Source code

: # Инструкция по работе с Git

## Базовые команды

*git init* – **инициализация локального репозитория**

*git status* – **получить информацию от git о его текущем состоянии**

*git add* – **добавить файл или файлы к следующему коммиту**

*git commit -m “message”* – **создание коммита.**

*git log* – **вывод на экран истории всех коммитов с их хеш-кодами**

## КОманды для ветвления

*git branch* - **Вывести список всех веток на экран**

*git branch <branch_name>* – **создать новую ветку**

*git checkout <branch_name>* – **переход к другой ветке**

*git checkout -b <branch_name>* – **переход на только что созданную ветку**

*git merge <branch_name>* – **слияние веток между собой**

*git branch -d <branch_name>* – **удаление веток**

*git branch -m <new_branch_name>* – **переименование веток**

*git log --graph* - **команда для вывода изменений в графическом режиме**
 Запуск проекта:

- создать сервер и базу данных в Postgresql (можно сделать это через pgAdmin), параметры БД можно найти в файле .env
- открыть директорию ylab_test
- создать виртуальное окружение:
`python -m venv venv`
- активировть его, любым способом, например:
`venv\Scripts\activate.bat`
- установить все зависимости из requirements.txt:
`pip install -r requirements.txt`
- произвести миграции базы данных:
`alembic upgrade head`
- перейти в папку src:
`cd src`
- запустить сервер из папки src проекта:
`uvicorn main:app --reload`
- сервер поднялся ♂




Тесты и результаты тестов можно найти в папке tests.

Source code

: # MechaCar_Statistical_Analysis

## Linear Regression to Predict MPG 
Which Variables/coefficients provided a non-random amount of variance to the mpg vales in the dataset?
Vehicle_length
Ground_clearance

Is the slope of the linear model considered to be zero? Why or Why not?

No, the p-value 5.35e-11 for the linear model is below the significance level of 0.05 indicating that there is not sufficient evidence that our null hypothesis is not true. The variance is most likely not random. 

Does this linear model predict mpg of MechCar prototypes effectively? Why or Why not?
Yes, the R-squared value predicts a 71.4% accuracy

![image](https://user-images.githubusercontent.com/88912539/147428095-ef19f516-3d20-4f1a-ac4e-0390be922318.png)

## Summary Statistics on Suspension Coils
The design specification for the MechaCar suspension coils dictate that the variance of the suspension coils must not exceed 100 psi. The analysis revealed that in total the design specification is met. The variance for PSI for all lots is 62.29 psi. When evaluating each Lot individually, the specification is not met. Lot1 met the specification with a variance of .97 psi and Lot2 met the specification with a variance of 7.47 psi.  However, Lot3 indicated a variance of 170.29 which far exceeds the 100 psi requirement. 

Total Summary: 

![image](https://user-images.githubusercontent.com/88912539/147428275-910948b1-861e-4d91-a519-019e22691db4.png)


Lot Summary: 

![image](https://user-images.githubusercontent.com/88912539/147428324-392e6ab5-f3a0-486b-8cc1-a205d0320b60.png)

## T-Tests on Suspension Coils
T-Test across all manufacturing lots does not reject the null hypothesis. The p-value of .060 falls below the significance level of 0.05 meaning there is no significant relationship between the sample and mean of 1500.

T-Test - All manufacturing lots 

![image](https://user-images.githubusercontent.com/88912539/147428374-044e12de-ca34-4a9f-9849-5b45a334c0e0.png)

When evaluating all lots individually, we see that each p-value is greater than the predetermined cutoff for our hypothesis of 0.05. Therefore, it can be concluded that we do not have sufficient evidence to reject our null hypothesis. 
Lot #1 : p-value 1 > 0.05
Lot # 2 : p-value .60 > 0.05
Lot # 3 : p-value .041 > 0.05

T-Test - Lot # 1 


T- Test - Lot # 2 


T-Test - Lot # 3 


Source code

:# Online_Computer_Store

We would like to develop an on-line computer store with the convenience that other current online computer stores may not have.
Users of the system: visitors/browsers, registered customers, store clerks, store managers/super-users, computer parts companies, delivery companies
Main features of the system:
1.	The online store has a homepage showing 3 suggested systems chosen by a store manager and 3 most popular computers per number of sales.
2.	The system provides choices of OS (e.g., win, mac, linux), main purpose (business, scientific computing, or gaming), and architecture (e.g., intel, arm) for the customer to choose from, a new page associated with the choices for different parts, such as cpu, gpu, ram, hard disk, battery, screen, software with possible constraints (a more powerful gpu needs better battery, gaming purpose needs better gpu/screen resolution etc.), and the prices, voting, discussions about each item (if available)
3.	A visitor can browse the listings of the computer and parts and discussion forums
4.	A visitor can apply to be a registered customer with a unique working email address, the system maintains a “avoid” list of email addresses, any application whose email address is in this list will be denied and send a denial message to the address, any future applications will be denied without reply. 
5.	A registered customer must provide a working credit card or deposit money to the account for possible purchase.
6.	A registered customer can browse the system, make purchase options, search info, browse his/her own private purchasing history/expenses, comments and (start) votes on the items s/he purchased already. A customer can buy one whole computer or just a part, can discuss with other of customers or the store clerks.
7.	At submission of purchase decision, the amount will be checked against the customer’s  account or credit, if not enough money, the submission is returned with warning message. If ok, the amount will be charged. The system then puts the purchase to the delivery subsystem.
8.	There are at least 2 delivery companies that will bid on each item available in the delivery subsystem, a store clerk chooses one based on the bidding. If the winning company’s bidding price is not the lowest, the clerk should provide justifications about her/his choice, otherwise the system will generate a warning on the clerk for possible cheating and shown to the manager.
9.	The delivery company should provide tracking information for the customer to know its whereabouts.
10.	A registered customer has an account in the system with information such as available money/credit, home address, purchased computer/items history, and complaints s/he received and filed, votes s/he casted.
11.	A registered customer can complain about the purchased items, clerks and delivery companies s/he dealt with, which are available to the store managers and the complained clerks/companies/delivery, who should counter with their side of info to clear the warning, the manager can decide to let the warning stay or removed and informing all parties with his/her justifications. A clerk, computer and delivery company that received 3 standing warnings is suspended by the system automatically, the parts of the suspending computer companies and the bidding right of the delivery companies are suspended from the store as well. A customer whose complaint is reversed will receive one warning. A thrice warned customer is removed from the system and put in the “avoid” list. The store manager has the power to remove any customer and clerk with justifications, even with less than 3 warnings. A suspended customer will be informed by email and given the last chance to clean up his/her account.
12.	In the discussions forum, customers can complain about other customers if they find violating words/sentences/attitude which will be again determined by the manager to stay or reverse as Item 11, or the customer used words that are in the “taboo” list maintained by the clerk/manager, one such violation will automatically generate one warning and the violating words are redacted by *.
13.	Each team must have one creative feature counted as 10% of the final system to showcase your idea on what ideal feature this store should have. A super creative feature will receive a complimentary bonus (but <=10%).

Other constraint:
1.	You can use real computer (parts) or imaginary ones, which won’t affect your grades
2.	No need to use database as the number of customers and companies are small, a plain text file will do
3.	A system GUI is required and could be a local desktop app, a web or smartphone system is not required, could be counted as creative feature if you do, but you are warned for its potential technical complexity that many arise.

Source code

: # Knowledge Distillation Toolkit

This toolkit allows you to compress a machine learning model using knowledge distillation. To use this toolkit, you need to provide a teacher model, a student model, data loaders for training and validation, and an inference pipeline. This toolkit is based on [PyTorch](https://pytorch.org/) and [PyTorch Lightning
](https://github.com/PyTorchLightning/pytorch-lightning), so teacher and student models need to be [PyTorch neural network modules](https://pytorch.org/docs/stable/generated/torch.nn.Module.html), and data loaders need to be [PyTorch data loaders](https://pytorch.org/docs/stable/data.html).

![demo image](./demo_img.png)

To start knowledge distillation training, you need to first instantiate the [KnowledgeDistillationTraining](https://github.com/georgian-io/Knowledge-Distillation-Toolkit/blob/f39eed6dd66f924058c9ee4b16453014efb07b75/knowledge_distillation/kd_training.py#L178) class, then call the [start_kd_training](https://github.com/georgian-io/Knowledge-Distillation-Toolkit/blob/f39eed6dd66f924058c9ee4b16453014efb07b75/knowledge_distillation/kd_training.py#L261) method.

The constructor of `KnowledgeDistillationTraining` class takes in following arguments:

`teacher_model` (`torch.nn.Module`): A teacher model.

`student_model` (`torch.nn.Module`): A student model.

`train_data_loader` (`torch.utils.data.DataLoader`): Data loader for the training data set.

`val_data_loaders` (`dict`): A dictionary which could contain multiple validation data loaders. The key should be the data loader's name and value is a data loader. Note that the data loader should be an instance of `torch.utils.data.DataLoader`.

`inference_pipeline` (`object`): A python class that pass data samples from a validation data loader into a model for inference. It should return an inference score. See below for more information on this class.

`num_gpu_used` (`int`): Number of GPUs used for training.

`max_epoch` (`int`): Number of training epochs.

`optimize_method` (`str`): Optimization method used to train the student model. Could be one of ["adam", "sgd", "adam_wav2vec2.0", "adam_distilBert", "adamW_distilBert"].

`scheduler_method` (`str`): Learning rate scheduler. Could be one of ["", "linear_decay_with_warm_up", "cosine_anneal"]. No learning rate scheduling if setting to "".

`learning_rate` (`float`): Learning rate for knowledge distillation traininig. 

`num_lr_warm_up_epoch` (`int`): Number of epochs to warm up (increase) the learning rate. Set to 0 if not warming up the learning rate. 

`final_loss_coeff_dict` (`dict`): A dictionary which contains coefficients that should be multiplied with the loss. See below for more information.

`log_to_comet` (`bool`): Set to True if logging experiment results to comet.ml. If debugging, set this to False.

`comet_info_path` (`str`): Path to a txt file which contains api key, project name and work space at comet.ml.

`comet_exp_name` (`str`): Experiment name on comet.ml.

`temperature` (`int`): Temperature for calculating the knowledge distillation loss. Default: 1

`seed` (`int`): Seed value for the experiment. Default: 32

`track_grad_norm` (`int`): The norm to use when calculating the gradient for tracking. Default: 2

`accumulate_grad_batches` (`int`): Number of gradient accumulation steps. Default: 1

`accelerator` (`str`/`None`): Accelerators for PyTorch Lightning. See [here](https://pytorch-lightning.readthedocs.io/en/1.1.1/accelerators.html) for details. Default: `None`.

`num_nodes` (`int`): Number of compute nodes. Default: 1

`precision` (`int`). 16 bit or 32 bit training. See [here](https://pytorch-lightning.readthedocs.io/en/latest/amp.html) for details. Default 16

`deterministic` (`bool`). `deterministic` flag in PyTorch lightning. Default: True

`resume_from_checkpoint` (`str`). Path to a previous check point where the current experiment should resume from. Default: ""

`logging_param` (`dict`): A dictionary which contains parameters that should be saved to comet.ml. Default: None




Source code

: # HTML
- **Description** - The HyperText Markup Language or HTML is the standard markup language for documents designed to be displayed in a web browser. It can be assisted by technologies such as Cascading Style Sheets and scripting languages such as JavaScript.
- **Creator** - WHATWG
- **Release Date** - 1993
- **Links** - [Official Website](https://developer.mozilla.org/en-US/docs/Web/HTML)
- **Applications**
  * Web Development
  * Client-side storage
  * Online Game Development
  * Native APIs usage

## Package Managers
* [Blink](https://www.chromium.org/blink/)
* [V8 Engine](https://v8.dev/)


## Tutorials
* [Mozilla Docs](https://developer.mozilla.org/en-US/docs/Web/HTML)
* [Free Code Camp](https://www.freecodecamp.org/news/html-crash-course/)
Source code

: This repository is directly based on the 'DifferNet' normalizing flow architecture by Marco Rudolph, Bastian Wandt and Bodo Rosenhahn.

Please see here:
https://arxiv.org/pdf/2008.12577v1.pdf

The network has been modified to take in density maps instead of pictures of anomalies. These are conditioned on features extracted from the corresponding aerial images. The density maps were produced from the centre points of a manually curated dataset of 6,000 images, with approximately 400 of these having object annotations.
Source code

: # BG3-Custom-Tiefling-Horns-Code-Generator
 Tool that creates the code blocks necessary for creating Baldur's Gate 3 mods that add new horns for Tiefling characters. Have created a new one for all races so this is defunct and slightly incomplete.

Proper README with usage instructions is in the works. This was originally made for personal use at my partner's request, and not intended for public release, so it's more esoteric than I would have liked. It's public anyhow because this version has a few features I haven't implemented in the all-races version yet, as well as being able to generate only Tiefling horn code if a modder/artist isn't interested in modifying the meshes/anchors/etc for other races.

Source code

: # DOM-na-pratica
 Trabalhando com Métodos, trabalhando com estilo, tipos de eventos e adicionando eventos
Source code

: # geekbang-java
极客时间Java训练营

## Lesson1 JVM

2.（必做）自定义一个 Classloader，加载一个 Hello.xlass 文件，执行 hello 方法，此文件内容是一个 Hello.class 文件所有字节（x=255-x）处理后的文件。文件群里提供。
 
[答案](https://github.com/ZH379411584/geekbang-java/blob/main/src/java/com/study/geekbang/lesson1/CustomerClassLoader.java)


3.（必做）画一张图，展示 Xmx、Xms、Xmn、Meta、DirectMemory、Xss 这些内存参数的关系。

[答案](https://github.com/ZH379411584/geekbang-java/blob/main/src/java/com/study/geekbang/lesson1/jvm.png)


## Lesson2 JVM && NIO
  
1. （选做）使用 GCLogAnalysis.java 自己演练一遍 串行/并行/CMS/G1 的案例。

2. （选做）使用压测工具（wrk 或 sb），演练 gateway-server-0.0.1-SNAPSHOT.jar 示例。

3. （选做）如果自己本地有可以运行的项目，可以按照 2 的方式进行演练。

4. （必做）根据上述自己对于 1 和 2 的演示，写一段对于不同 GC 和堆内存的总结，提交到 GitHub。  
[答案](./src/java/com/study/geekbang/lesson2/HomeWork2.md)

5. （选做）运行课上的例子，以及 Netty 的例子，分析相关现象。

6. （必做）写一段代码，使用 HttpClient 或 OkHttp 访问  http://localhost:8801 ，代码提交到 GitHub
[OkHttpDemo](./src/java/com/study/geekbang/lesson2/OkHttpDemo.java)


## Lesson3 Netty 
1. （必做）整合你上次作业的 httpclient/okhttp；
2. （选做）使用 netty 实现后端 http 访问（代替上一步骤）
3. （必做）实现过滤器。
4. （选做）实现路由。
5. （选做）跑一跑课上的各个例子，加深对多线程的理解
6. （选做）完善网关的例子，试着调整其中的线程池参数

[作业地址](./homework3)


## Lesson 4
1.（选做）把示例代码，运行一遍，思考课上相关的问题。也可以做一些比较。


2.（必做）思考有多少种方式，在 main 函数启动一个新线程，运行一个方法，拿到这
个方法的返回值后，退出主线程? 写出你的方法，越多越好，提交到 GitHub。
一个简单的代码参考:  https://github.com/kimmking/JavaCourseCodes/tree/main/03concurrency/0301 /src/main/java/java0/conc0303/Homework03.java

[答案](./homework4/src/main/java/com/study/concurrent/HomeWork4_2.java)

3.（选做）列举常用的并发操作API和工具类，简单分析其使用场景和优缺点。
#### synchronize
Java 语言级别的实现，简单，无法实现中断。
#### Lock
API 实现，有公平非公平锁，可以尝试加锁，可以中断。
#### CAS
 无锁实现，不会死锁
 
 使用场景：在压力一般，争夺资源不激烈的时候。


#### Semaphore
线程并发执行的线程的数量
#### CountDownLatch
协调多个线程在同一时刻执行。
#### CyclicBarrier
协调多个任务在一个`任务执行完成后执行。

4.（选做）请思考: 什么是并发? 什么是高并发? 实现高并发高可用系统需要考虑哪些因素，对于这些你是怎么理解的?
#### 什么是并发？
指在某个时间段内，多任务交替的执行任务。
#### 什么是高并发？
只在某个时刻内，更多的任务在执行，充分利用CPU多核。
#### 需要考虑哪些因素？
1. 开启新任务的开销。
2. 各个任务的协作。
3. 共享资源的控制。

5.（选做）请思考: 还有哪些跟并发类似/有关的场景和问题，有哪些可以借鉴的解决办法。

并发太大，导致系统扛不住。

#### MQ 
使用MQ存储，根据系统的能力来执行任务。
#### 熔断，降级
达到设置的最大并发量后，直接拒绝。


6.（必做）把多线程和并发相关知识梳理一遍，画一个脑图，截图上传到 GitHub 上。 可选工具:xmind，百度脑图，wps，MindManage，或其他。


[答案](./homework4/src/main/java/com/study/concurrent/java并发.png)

## EXERCISE PROMPT
In the entries above, find each line with the word "must" and copy it.

## RESULT FOR THIS EXERCISE
The design specification for the MechaCar suspension coils dictate that the variance of the suspension coils must not exceed 100 psi. The analysis revealed that in total the design specification is met. The variance for PSI for all lots is 62.29 psi. When evaluating each Lot individually, the specification is not met. Lot1 met the specification with a variance of .97 psi and Lot2 met the specification with a variance of 7.47 psi.  However, Lot3 indicated a variance of 170.29 which far exceeds the 100 psi requirement. 
5.	A registered customer must provide a working credit card or deposit money to the account for possible purchase.
13.	Each team must have one creative feature counted as 10% of the final system to showcase your idea on what ideal feature this store should have. A super creative feature will receive a complimentary bonus (but <=10%).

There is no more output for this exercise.